An employee sent a text message to an employee in another branch who then called the Dedham Police Department. A police officer working a detail 100 yards away responded quickly and apprehended Henry.

==Athletics==
In 2007, the Dedham High School Marauders changed their logo from a Native American to a pirate. In 2015 discussions began about changing the logo again.

Commemorating its 30th year, the James Joyce Ramble in 2013, 2014 and 2015 was the host for the USA Track & Field National Masters 10K Championship. It was canceled in 2020 and 2021 due to COVID-19.

In 2015, Declan Harris won the Massachusetts Interscholastic Athletic Association's state wrestling championship at the 145 pound weight class, and Eric Reyes won at the 160 pound weight class. Reyes had won at 145 pounds in 2014, and at 126 pounds in 2013.

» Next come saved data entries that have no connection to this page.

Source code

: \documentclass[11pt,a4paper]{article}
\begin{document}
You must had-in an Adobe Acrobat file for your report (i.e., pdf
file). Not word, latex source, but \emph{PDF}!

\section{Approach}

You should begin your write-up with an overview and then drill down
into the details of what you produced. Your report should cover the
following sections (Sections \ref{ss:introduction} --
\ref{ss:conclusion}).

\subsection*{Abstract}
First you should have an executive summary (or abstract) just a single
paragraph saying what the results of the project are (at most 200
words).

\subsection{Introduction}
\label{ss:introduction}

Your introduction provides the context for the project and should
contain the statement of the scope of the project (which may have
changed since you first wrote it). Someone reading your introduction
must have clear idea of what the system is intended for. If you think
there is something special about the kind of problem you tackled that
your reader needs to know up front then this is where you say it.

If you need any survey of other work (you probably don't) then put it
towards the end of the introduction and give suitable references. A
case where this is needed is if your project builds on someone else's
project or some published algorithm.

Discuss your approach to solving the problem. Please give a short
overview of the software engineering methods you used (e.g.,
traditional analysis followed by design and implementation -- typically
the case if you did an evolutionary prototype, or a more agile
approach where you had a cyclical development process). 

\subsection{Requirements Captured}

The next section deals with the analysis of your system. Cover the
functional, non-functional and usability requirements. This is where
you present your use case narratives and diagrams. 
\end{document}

Joey Lenane won the United States Golf Association's 94th annual New England Amateur Golf Championship on July 20, 2023, during his second attempt at the tournament. The victory gave him an automatic invitation to the next U.S. Open and British Open. (Note: At the time, Lenane was a rising sophomore at North Carolina State University and an alumnus of Xaverian Brothers High School. He trained at the George Wright Golf Club in Hyde Park, Boston.)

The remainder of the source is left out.